SANDF struggles to maintain its own facilities due to cash problems

According to the figures, there is an R613 million shortfall on the 2020/21 budget for facilities expenditure.

Defence and Military Veterans Minister Nosiviwe Mapisa-Nqakula says “severe” budget cuts are making it difficult for the SA National Defence Force (SANDF) to take over the function of maintaining its own facilities.

Currently, this function lies with the Department of Public Works and Infrastructure (DPWI).

The budget cuts, however, also impact facilities repair, maintenance and refurbishment.

This limits the department’s ability to ensure the current and future sustainability of the SANDF’s “immovable assets”.

Department officials presented progress on transferring the infrastructure development function from the DPWI to the Department of Defence (DOD) during a virtual sitting of Parliament’s committee on defence and military veterans on Wednesday.

Mapisa-Nqakula said, with the problem of funding, it would become increasingly difficult to take over the infrastructure functions.

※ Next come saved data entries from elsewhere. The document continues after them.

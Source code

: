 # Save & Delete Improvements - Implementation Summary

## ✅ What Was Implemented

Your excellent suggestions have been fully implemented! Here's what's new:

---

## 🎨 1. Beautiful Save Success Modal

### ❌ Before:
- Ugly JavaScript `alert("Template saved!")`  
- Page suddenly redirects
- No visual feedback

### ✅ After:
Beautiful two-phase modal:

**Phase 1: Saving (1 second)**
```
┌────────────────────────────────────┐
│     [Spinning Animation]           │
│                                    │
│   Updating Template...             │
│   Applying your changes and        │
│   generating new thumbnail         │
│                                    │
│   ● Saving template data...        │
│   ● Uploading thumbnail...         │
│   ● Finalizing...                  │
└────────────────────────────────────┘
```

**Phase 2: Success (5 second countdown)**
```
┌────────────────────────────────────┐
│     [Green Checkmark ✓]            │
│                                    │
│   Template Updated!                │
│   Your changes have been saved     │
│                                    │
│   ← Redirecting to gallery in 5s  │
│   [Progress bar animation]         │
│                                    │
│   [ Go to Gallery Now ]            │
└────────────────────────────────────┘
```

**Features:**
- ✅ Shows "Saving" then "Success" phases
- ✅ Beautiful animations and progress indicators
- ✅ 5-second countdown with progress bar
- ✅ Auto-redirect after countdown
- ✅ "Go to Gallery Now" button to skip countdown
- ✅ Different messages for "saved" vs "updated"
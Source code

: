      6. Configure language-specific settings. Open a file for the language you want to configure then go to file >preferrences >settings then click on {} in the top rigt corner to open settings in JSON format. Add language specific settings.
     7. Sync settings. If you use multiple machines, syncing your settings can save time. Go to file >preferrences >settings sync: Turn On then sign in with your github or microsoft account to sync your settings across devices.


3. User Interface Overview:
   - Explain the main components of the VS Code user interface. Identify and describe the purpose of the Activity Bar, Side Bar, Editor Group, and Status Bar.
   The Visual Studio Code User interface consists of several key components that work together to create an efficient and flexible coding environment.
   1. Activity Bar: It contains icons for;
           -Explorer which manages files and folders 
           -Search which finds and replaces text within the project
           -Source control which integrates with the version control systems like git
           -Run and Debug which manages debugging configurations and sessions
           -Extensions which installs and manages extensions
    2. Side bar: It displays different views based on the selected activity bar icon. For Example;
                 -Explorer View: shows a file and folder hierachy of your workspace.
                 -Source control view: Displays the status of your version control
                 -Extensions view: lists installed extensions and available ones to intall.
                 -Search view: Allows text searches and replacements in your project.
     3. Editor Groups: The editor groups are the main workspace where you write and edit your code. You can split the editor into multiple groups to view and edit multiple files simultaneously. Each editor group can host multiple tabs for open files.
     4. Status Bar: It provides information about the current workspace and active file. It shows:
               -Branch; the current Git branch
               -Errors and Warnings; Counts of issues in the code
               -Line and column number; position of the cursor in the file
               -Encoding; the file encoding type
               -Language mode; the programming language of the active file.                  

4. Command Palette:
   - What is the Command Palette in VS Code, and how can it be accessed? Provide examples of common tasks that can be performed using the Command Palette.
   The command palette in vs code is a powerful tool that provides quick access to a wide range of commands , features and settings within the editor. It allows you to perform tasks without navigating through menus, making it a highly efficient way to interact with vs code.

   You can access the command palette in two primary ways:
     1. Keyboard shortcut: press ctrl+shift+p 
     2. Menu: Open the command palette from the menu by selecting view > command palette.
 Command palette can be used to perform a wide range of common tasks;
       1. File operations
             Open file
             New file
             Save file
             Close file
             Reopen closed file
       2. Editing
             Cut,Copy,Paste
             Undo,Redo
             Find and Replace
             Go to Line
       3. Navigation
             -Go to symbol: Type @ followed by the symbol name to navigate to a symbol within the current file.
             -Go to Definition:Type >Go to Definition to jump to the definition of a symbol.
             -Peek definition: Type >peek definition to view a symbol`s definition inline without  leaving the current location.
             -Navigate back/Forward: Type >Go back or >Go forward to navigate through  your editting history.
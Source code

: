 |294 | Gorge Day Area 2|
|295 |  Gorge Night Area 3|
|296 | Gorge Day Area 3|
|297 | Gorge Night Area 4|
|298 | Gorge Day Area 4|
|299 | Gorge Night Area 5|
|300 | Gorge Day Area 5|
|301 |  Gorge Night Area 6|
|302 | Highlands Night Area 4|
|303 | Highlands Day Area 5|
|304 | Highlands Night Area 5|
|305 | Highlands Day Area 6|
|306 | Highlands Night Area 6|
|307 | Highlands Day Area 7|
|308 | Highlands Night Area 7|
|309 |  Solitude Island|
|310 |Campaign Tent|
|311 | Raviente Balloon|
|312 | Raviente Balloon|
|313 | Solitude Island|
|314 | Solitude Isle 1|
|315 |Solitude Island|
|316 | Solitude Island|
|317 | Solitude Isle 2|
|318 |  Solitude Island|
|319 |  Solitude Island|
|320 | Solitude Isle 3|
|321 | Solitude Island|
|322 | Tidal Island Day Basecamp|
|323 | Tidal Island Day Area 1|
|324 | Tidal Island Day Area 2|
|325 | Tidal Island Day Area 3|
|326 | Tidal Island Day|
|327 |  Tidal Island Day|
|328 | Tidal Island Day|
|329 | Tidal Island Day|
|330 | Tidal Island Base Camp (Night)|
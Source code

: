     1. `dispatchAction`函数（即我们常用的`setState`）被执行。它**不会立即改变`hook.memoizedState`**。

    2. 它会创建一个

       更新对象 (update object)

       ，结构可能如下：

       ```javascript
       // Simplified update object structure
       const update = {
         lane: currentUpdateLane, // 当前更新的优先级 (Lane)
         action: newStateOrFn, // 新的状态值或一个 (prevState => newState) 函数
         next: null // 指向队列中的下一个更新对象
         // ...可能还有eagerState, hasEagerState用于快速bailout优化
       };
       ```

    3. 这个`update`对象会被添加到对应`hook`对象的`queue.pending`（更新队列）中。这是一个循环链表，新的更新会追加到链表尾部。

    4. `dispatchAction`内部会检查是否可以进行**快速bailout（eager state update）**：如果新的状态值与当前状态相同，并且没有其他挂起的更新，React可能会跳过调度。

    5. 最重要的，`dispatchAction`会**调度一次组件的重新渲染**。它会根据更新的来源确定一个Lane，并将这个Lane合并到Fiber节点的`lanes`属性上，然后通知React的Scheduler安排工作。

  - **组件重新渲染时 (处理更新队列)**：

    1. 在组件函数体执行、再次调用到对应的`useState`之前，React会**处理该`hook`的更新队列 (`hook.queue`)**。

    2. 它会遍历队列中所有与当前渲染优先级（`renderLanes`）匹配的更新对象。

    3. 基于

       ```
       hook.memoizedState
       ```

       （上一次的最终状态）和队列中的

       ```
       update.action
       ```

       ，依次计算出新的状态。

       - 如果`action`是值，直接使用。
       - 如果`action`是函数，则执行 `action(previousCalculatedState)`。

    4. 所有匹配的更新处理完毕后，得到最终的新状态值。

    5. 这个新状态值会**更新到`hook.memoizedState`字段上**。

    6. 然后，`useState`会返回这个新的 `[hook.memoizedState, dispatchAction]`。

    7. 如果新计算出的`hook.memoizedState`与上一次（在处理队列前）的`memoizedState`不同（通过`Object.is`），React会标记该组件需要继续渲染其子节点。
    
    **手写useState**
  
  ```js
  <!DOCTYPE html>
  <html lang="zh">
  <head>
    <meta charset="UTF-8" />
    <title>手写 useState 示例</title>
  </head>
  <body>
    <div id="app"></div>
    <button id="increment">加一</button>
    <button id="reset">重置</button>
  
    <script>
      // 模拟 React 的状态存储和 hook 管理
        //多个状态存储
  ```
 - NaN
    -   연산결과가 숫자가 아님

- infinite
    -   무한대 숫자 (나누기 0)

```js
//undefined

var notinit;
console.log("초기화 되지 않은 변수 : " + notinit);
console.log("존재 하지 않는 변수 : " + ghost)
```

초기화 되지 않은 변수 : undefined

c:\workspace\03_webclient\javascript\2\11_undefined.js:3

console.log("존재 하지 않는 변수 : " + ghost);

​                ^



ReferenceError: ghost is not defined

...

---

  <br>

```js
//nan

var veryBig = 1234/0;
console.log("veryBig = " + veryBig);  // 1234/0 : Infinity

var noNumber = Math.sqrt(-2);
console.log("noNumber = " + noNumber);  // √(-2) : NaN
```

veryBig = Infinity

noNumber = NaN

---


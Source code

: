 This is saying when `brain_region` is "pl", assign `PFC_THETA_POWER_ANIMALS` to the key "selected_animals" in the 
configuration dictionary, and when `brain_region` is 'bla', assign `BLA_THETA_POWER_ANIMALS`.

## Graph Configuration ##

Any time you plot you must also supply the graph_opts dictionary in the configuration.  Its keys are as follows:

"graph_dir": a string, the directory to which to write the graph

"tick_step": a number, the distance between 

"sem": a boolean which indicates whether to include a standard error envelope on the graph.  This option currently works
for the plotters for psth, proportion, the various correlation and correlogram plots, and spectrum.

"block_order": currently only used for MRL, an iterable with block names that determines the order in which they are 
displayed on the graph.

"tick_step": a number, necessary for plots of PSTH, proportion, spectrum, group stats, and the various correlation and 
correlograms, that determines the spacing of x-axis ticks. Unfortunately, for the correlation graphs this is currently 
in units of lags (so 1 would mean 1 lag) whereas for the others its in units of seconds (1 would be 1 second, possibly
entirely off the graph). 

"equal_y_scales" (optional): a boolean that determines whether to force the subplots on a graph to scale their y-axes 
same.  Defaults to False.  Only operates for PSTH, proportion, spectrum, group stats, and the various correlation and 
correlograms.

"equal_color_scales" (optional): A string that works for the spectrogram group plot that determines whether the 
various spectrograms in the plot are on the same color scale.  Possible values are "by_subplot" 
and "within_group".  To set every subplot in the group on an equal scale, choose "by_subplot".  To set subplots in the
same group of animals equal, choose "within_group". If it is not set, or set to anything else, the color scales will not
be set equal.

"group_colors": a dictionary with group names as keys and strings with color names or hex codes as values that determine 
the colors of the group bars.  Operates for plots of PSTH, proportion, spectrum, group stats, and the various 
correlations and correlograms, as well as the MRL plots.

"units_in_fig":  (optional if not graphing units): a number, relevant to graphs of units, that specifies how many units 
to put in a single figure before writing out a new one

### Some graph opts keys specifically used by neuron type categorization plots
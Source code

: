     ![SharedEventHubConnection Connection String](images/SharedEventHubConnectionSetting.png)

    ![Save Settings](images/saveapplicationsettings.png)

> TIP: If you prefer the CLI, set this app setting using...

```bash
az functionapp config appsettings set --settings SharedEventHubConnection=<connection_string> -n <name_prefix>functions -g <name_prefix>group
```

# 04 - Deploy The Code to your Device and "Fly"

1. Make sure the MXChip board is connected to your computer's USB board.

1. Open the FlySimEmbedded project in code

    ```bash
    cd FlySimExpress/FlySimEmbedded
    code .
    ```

“The Defence Force Works Formation has the will to do things, but when we negotiated for us to do some of the projects, like renovations, it did not come with the budgets. In the beginning, these functions were taken away from the defence, including the budget. Now that we have it (the budget), we are trying to create capacity in the defence force,” she said.

Should infrastructure functions be transferred, the SANDF will become responsible for maintaining its own infrastructure as opposed to it being the domain of the DPWI.

In March 2019, Parliament’s Standing Committee on Appropriations (SCOA) instructed the DOD to take over the infrastructure functions from the DPWI.

The DOD agreed to take over, but Mapisa-Nqakula indicated that to be able to take over, a financial injection was needed for projects and the capacitation of the Defence Force Works Formation.

According to the figures, there is an R613 million shortfall on the 2020/21 budget for facilities expenditure.

That shortfall is expected to continue and will top R651 million in 2021/22 and R554 million in 2022/2023.

According to Mapisa-Nqakula’s presentation, funds, as agreed to during the SCOA meeting of March 2019, have not been made available as yet.

“What should have happened, in my view, as we create capacity, there should have been considerations for us to get part of the budget, which was transferred to the Department of Public Works,” she said.

Mapisa-Nqakula also the raised issue of 1 Military Hospital in Pretoria.

“When we decided to sign an MOU (memorandum of understanding) to take over the renovation of the hospital, we encountered, for almost a year or two, challenges because of the consultants who had been contracted by the DPWI. They wanted to continue work, despite us having the capacity to do it,” she said.